Grade: C-
Verdict: After years of kicking it around, Warren Beatty’s passion project is sadly forgettable.
Warren Beatty was once a Hollywood superstar, renowned for both acting and directing, coveted as a striking hot talent with the dimpled chin to put all other chins to shame. I’m sure plenty would recognize him from 1990’s “Dick Tracy,” and those interested in film probably know him as Clyde from 1967’s “Bonnie and Clyde,” or his Oscar-winning 1981 film “Reds.” He’s been around a long time and his name stands as a mark of quality (for older audiences at least; I’m not sure many GSU students would pick him out of crowd.)
After hiding away for a while, he finally returns with a new film, “Rules Don’t Apply.” Unfortunately his long directorial hiatus ends with a disappointment. “Rules Don’t Apply,” the first film he’s directed since 1998’s “Bullworth,” is far from stunning.
It’s 1958 and Marla Mabrey (Lily Collins) is a young Baptist beauty queen who hauls all the way from Virginia to Hollywood with a brand new RKO contract (in those days actors were hired by a studio, not hired per film as they are now.) She’s sweet and lovely but not afraid to make stink when weeks go by without hearing from her new boss, eccentric billionaire Howard Hughes (Beatty).
Luckily her driver Frank Forbes (Alden Ehrenreich) is there to comfort and entertain her. They quickly develop a friendship-plus-feelings situation,but both are restricted by their upbringings: Marla’s Baptist sentiments prevent her from kissing anybody, and Frank, a Methodist, is unhappily engaged to a girl he banged once because she believes sex means forever.

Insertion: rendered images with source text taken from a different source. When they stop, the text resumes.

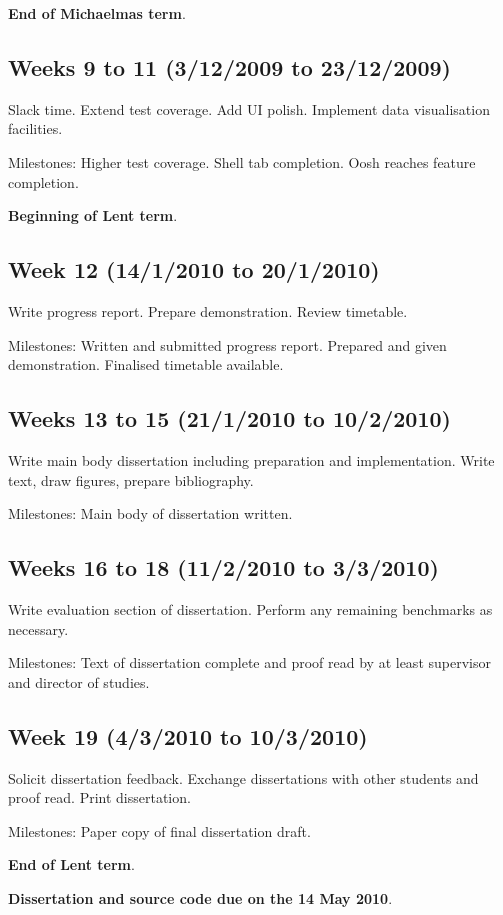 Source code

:\documentclass[12pt]{article}
\begin{document}
{\bf End of Michaelmas term}.

\subsection*{Weeks 9 to 11 (3/12/2009 to 23/12/2009)}
Slack time. Extend test coverage. Add UI polish. Implement data
visualisation facilities.

Milestones: Higher test coverage. Shell tab completion. Oosh reaches
feature completion.

{\bf Beginning of Lent term}.

\subsection*{Week 12 (14/1/2010 to 20/1/2010)}
Write progress report. Prepare demonstration. Review timetable.

Milestones: Written and submitted progress report. Prepared and given
demonstration. Finalised timetable available.

\subsection*{Weeks 13 to 15 (21/1/2010 to 10/2/2010)}
Write main body dissertation including preparation and
implementation. Write text, draw figures, prepare bibliography.

Milestones: Main body of dissertation written.

\subsection*{Weeks 16 to 18 (11/2/2010 to 3/3/2010)}
Write evaluation section of dissertation. Perform any remaining
benchmarks as necessary.

Milestones: Text of dissertation complete and proof read by at
least supervisor and director of studies.

\subsection*{Week 19 (4/3/2010 to 10/3/2010)}
Solicit dissertation feedback. Exchange dissertations with other
students and proof read. Print dissertation.

Milestones: Paper copy of final dissertation draft.

{\bf End of Lent term}.

{\bf Dissertation and source code due on the 14 May 2010}.
\end{document}
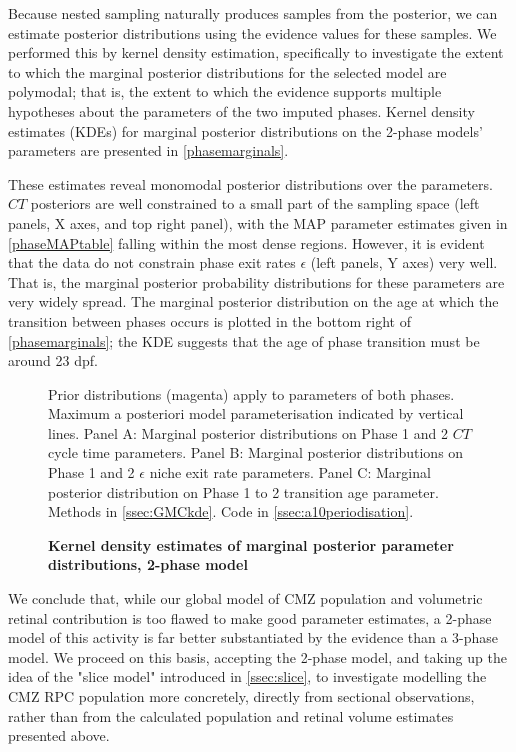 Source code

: Because nested sampling naturally produces samples from the posterior, we can estimate posterior distributions using the evidence values for these samples. We performed this by kernel density estimation, specifically to investigate the extent to which the marginal posterior distributions for the selected model are polymodal; that is, the extent to which the evidence supports multiple hypotheses about the parameters of the two imputed phases. Kernel density estimates (KDEs) for marginal posterior distributions on the 2-phase models' parameters are presented in \autoref{phasemarginals}. 

These estimates reveal monomodal posterior distributions over the parameters. $CT$ posteriors are well constrained to a small part of the sampling space (left panels, X axes, and top right panel), with the MAP parameter estimates given in \autoref{phaseMAPtable} falling within the most dense regions. However, it is evident that the data do not constrain phase exit rates $\epsilon$ (left panels, Y axes) very well. That is, the marginal posterior probability distributions for these parameters are very widely spread.  The marginal posterior distribution on the age at which the transition between phases occurs is plotted in the bottom right of \autoref{phasemarginals}; the KDE suggests that the age of phase transition must be around 23 dpf.

\begin{figure}[!h]
    \caption{{\bf Kernel density estimates of marginal posterior parameter distributions, 2-phase model}}
    Prior distributions (magenta) apply to parameters of both phases. Maximum a posteriori model parameterisation indicated by vertical lines.
    Panel A: Marginal posterior distributions on Phase 1 and 2 $CT$ cycle time parameters. 
    Panel B: Marginal posterior distributions on Phase 1 and 2 $\epsilon$ niche exit rate parameters.
    Panel C: Marginal posterior distribution on Phase 1 to 2 transition age parameter.
    \label{phasemarginals}
    Methods in \autoref{ssec:GMCkde}.
    Code in \autoref{ssec:a10periodisation}.    
\end{figure}

We conclude that, while our global model of CMZ population and volumetric retinal contribution is too flawed to make good parameter estimates, a 2-phase model of this activity is far better substantiated by the evidence than a 3-phase model. We proceed on this basis, accepting the 2-phase model, and taking up the idea of the "slice model" introduced in \autoref{ssec:slice}, to investigate modelling the CMZ RPC population more concretely, directly from sectional observations, rather than from the calculated population and retinal volume estimates presented above.

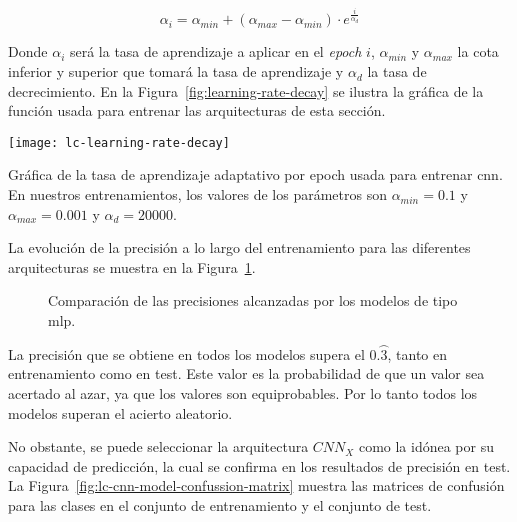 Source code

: \begin{equation}
    \alpha_i = \alpha_{min} + (\alpha_{max} - \alpha_{min}) \cdot e^\frac{i}{\alpha_d}
	\label{eq:learning-rate-decay}
\end{equation}

Donde $\alpha_i$ será la tasa de aprendizaje a aplicar en el \textit{epoch} $i$, $\alpha_{min}$ y $\alpha_{max}$ la cota inferior y superior que tomará la tasa de aprendizaje y $\alpha_d$ la tasa de decrecimiento. En la Figura~\ref{fig:learning-rate-decay} se ilustra la gráfica de la función usada para entrenar las arquitecturas de esta sección.

\begin{marginfigure}
	\centering
	\texttt{[image: lc-learning-rate-decay]}
	\caption[Gráfica de la tasa de aprendizaje adaptativo por epoch usada para entrenar \ac{cnn}]{Gráfica de la tasa de aprendizaje adaptativo por epoch usada para entrenar \ac{cnn}. En nuestros entrenamientos, los valores de los parámetros son $\alpha_{min} = 0.1$ y $\alpha_{max} = 0.001$ y $\alpha_d = 20000$.}
	\label{fig:learning-rate-decay}
\end{marginfigure}

La evolución de la precisión a lo largo del entrenamiento para las diferentes arquitecturas se muestra en la Figura~\ref{fig:lc-cnn-training-validation-test-comparison}.

\begin{figure}
	\centering
	\qquad
	\caption[Comparación de las precisiones alcanzadas por los modelos de tipo \ac{mlp}]{Comparación de las precisiones alcanzadas por los modelos de tipo \ac{mlp}.}
	\label{fig:lc-cnn-training-validation-test-comparison}
\end{figure}

La precisión que se obtiene en todos los modelos supera el $0.\wideparen{3}$, tanto en entrenamiento como en test. Este valor es la probabilidad de que un valor sea acertado al azar, ya que los valores son equiprobables. Por lo tanto todos los modelos superan el acierto aleatorio.


No obstante, se puede seleccionar la arquitectura $CNN_X$ como la idónea por su capacidad de predicción, la cual se confirma en los resultados de precisión en test. La Figura~\ref{fig:lc-cnn-model-confussion-matrix} muestra las matrices de confusión para las clases en el conjunto de entrenamiento y el conjunto de test.

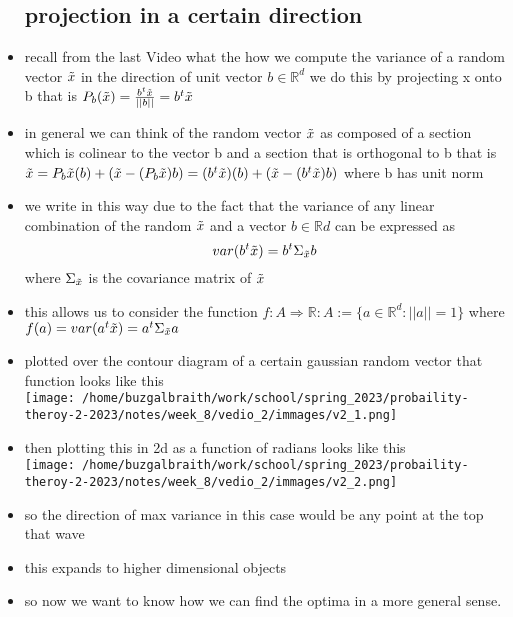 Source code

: \documentclass{article}
\begin{document}
\begin{itemize}
\subsection*{projection in a certain direction}
\item recall from the last Video what the how we compute the variance of a random vector $\Tilde{x}$ in the direction of unit vector $b\in \mathbb{R}^{d}$ we do this by projecting x onto b that is $P_{b}(\Tilde{x})=\frac{b^{t}\Tilde{x}}{||b||}=b^{t}\Tilde{x}$
\item in general we can think of the random vector $\Tilde{x}$ as composed of a section which is colinear to the vector b and a section that is orthogonal to b that is $\Tilde{x}=P_{b}\Tilde{x}(b)+(\Tilde{x}-(P_{b}\Tilde{x})b)=(b^{t}\Tilde{x})(b)+(\Tilde{x}-(b^{t}\Tilde{x})b)$ where b has unit norm 
\item we write in this way due to the fact that the variance of any linear combination of the random $\Tilde{x}$ and a vector $b\in \mathbb{R}{d}$ can be expressed as $$var(b^{t}\Tilde{x})=b^t\Sigma_{\Tilde{x}}b$$ where $\Sigma_{\Tilde{x}}$ is the covariance matrix of $\Tilde{x}$
\item this allows us to consider the function $f:A\Rightarrow\mathbb{R}: A:=\{a\in \mathbb{R}^{d} : ||a||=1\}$ where
 $f(a)=var(a^t\Tilde{x})=a^{t}\Sigma_{\Tilde{x}}a$
\item plotted over the contour diagram of a certain gaussian random vector that function looks
 like this \\ \texttt{[image: /home/buzgalbraith/work/school/spring\_2023/probaility-theroy-2-2023/notes/week\_8/vedio\_2/immages/v2\_1.png]}
\item then plotting this in 2d as a function of radians looks like this 
 \\ \texttt{[image: /home/buzgalbraith/work/school/spring\_2023/probaility-theroy-2-2023/notes/week\_8/vedio\_2/immages/v2\_2.png]}
 \item so the direction of max variance in this case would be any point at the top that wave
 \item this expands to higher dimensional objects
 \item so now we want to know how we can find the optima in a more general sense. 

\end{itemize}
\end{document}
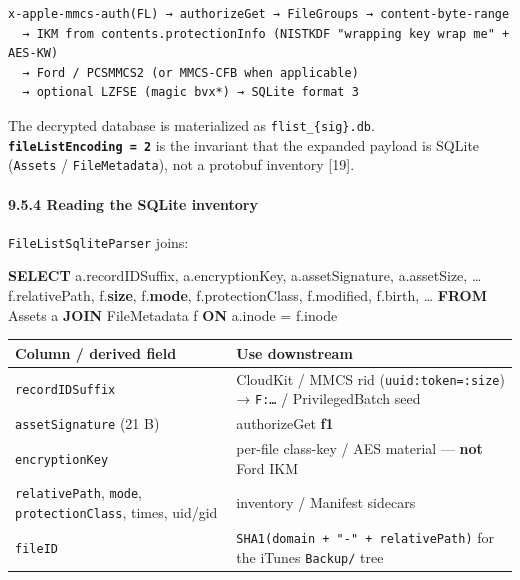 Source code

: \documentclass[
  english,
  10pt]{article}
\newenvironment{Shaded}{}{}
\newcommand{\KeywordTok}[1]{\textcolor[rgb]{0.00,0.44,0.13}{\textbf{#1}}}
\newcommand{\NormalTok}[1]{#1}
\newcommand{\OperatorTok}[1]{\textcolor[rgb]{0.40,0.40,0.40}{#1}}
\newcounter{none} %
\begin{document}
\begin{verbatim}
x-apple-mmcs-auth(FL) → authorizeGet → FileGroups → content-byte-range
  → IKM from contents.protectionInfo (NISTKDF "wrapping key wrap me" + AES-KW)
  → Ford / PCSMMCS2 (or MMCS-CFB when applicable)
  → optional LZFSE (magic bvx*) → SQLite format 3
\end{verbatim}

The decrypted database is materialized as \texttt{flist\_\{sig\}.db}.
\textbf{\texttt{fileListEncoding\ =\ 2}} is the invariant that the
expanded payload is SQLite (\texttt{Assets} / \texttt{FileMetadata}),
not a protobuf inventory {[}19{]}.

\paragraph{9.5.4 Reading the SQLite
inventory}\label{reading-the-sqlite-inventory}

\texttt{FileListSqliteParser} joins:

\begin{Shaded}
\begin{Highlighting}[]
\KeywordTok{SELECT}\NormalTok{ a.recordIDSuffix, a.encryptionKey, a.assetSignature, a.assetSize, …}
\NormalTok{       f.relativePath, f.}\KeywordTok{size}\NormalTok{, f.}\KeywordTok{mode}\NormalTok{, f.protectionClass, f.modified, f.birth, …}
\KeywordTok{FROM}\NormalTok{ Assets a}
\KeywordTok{JOIN}\NormalTok{ FileMetadata f }\KeywordTok{ON}\NormalTok{ a.inode }\OperatorTok{=}\NormalTok{ f.inode}
\end{Highlighting}
\end{Shaded}

{\def\LTcaptype{none} %
\begin{longtable}[]{@{}
  >{\raggedright\arraybackslash}p{}
  >{\raggedright\arraybackslash}p{}@{}}
\toprule\noalign{}
\begin{minipage}[b]{\linewidth}\raggedright
Column / derived field
\end{minipage} & \begin{minipage}[b]{\linewidth}\raggedright
Use downstream
\end{minipage} \\
\midrule\noalign{}
\endhead
\bottomrule\noalign{}
\endlastfoot
\texttt{recordIDSuffix} & CloudKit / MMCS rid
(\texttt{uuid:token=:size}) → \texttt{F:…} / PrivilegedBatch seed \\
\texttt{assetSignature} (21 B) & authorizeGet \textbf{f1} \\
\texttt{encryptionKey} & per-file class-key / AES material ---
\textbf{not} Ford IKM \\
\texttt{relativePath}, \texttt{mode}, \texttt{protectionClass}, times,
uid/gid & inventory / Manifest sidecars \\
\texttt{fileID} & \texttt{SHA1(domain\ +\ "-"\ +\ relativePath)} for the
iTunes \texttt{Backup/} tree \\
\end{longtable}
}
\end{document}
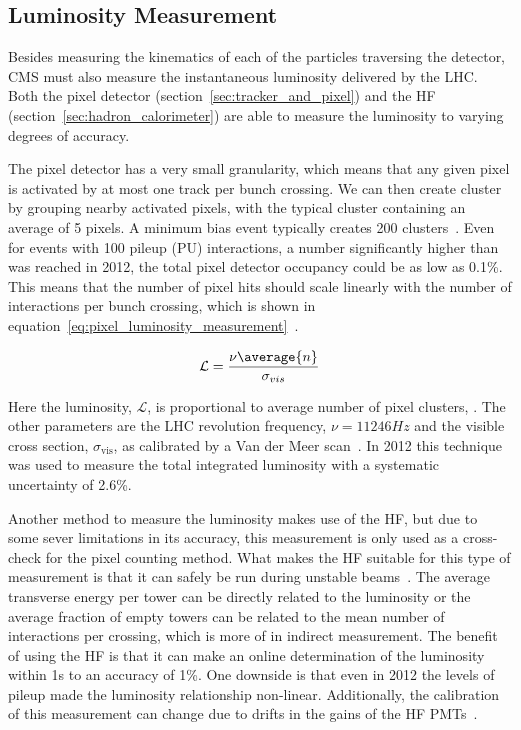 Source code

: \subsection{Luminosity Measurement}

Besides measuring the kinematics of each of the particles traversing the detector, CMS must also measure the instantaneous luminosity delivered by the LHC.
Both the pixel detector (section~\ref{sec:tracker_and_pixel}) and the HF (section~\ref{sec:hadron_calorimeter}) are able to measure the luminosity to varying degrees of accuracy.

The pixel detector has a very small granularity, which means that any given pixel is activated by at most one track per bunch crossing.
We can then create cluster by grouping nearby activated pixels, with the typical cluster containing an average of 5 pixels.
A minimum bias event typically creates 200 clusters~\cite{CMS-PAS-LUM-12-001}.
Even for events with 100 pileup (PU) interactions, a number significantly higher than was reached in 2012, the total pixel detector occupancy could be as low as 0.1\%.
This means that the number of pixel hits should scale linearly with the number of interactions per bunch crossing, which is shown in equation~\ref{eq:pixel_luminosity_measurement}~\cite{CMS-PAS-LUM-13-001}.

\begin{equation}
\mathcal{L}=\frac{\nu\average{n}}{\sigma_{vis}}
\label{eq:pixel_luminosity_measurement}
\end{equation}

Here the luminosity, $\mathcal{L}$, is proportional to average number of pixel clusters, .
The other parameters are the LHC revolution frequency, $\nu=11246\unit{Hz}$ and the visible cross section, $\sigma_\text{vis}$, as calibrated by a Van der Meer scan~\cite{Balagura:2011yw}.
In 2012 this technique was used to measure the total integrated luminosity with a systematic uncertainty of 2.6\%.

Another method to measure the luminosity makes use of the HF, but due to some sever limitations in its accuracy, this measurement is only used as a cross-check for the pixel counting method.
What makes the HF suitable for this type of measurement is that it can safely be run during unstable beams~\cite{CMS-PAS-LUM-13-001}.
The average transverse energy per tower can be directly related to the luminosity or the average fraction of empty towers can be related to the mean number of interactions per crossing, which is more of in indirect measurement.
The benefit of using the HF is that it can make an online determination of the luminosity within 1\unit{s} to an accuracy of 1\%.
One downside is that even in 2012 the levels of pileup made the luminosity relationship non-linear.
Additionally, the calibration of this measurement can change due to drifts in the gains of the HF PMTs~\cite{Pedro2014}.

Religion is beach-balled all over the place in this film, but not with any interesting insights. In an interview Beatty demonized American puritanism as the film’s main point of tension, and indeed “Rules Don’t Apply” stops short at that lackluster conclusion, “Religion is bad.”
Plus, by the end religious sentiment is almost entirely forgotten as the film gets wrapped up in a sudden “gags or nothing” mentality that emerges when Hughes is finally introduced as a central character. The real Howard Hughes is a sad story, but he’s played by Beatty mostly for jokes, with only a handful of scenes pointing to his inner turmoil (thanks in part to some well-crafted shadowy cinematography by Caleb Deschanel.)
This jokey portrayal can be charming and some of the jokes do land– Beatty underscores some weird, dare I say quirky delights, like a hotel lobby filled to the brim with tubs of banana nut ice cream and a midnight burger dinner spent admiring a huge plane– but the film struggles to make any kind of meaningful point.
It strives for grand things: showing the beginnings of 60s feminism, anti-puritanism, exploring Hughes’ neuroses and sadness and the way Marla’s and Frank’s relationship ebbs and flows. But that’s a lot, and when half the movie is devoted to a bland love story (sorry Lily and Alden, I wasn’t feeling it) and the other half privileges jokes over character, well, it’s hard to flesh all those ideas out.
“Rules Don’t Apply” won’t be remembered as a great edition to Warren Beatty’s filmography. Rent it when it comes out for a few bucks and save your money for one of the better love stories in theaters right now.